6. The character frame position detecting means determines a detection region of the character frame from image data obtained by performing image processing on the character frame and character frame registration data including a frame coordinate value. The frame region direction code is extracted from the inside, a frame line candidate position that is a candidate for a character frame inside position is obtained from the extracted frame region direction code, and a candidate frame line created based on the frame line candidate position is written. After performing labeling on the image, the corner position candidate coordinates of the character frame are detected, and from the corner position candidate coordinates and the character frame registration data,
The character recognition device according to claim 5, wherein the position inside the character frame is determined.

7. The character according to claim 5, wherein the frame area direction code is obtained by contour tracing an object formed by connecting black pixels in the detection area of the character frame. Recognition device.

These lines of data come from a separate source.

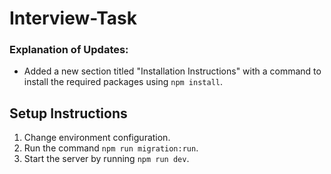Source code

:# Interview-Task

### Explanation of Updates:
- Added a new section titled "Installation Instructions" with a command to install the required packages using `npm install`.

## Setup Instructions
1. Change environment configuration.
2. Run the command `npm run migration:run`.
3. Start the server by running `npm run dev`.
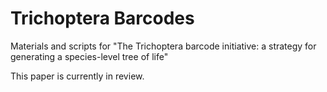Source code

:# Trichoptera Barcodes
Materials and scripts for "The Trichoptera barcode initiative: a strategy for generating a species-level tree of life"

This paper is currently in review.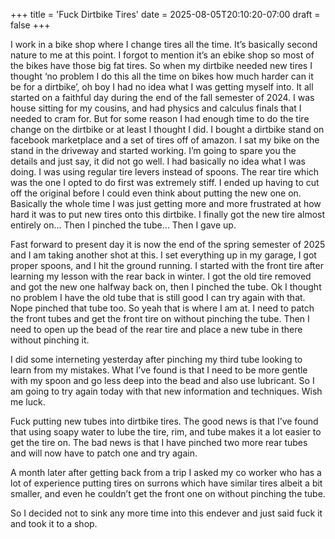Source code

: +++
title = 'Fuck Dirtbike Tires'
date = 2025-08-05T20:10:20-07:00
draft = false
+++

I work in a bike shop where I change tires all the time. It’s basically second nature to me at this point. I forgot to mention it’s an ebike shop so most of the bikes have those big fat tires. So when my dirtbike needed new tires I thought ‘no problem I do this all the time on bikes how much harder can it be for a dirtbike’, oh boy I had no idea what I was getting myself into. It all started on a faithful day during the end of the fall semester of 2024. I was house sitting for my cousins, and had physics and calculus finals that I needed to cram for. But for some reason I had enough time to do the tire change on the dirtbike or at least I thought I did. I bought a dirtbike stand on facebook marketplace and a set of tires off of amazon. I sat my  bike on the stand in the driveway and started working. I’m going to spare you the details and just say, it did not go well. I had basically no idea what I was doing. I was using regular tire levers instead of spoons. The rear tire which was the one I opted to do first was extremely stiff. I ended up having to cut off the original before I could even think about putting the new one on. Basically the whole time I was just getting more and more frustrated at how hard it was to put new tires onto this dirtbike. I finally got the new tire almost entirely on… Then I pinched the tube… Then I gave up. 

Fast forward to present day it is now the end of the spring semester of 2025 and I am taking another shot at this. I set everything up in my garage, I got proper spoons, and I hit the ground running. I started with the front tire after learning my lesson with the rear back in winter. I got the old tire removed and got the new one halfway back on, then I pinched the tube. Ok I thought no problem I have the old tube that is still good I can try again with that. Nope pinched that tube too. So yeah that is where I am at. I need to patch the front tubes and get the front tire on without pinching the tube. Then I need to open up the bead of the rear tire and place a new tube in there without pinching it. 

I did some interneting yesterday after pinching my third tube looking to learn from my mistakes. What I’ve found is that I need to be more gentle with my spoon and go less deep into the bead and also use lubricant. So I am going to try again today with that new information and techniques. Wish me luck.

Fuck putting new tubes into dirtbike tires. The good news is that I’ve found that using soapy water to lube the tire, rim, and tube makes it a lot easier to get the tire on. The bad news is that I have pinched two more rear tubes and will now have to patch one and try again.

A month later after getting back from a trip I asked my co worker who has a lot of experience putting tires on surrons which have similar tires albeit a bit smaller, and even he couldn’t get the front one on without pinching the tube.

So I decided not to sink any more time into this endever and just said fuck it and took it to a shop.

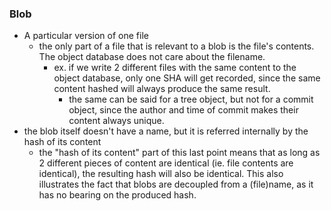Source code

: 
### Blob
- A particular version of one file
	- the only part of a file that is relevant to a blob is the file's contents. The object database does not care about the filename.
		- ex. if we write 2 different files with the same content to the object database, only one SHA will get recorded, since the same content hashed will always produce the same result.
			- the same can be said for a tree object, but not for a commit object, since the author and time of commit makes their content always unique.
- the blob itself doesn't have a name, but it is referred internally by the hash of its content
	- the "hash of its content" part of this last point means that as long as 2 different pieces of content are identical (ie. file contents are identical), the resulting hash will also be identical. This also illustrates the fact that blobs are decoupled from a (file)name, as it has no bearing on the produced hash.
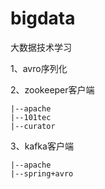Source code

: # bigdata
大数据技术学习

1、avro序列化  

2、zookeeper客户端


    |--apache  
    |--101tec  
    |--curator 

3、kafka客户端

    |--apache  
    |--spring+avro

8. The character recognition device according to claim 5, wherein a form in which characters are written in a character frame is optically read,
An image scanner unit for obtaining form image data composed of binary data by photoelectric conversion, an image data storage unit for storing form image data output from the image scanner unit, and including a character frame coordinate value registered in advance Character recognition further comprising: a character frame registration data storage unit that stores character frame registration data; and a character recognition unit that performs character recognition based on the image of the character frame output from the character frame position detection unit. apparatus.

9. The character recognition apparatus according to claim 5, wherein said character frame is printed in a non-dropout color.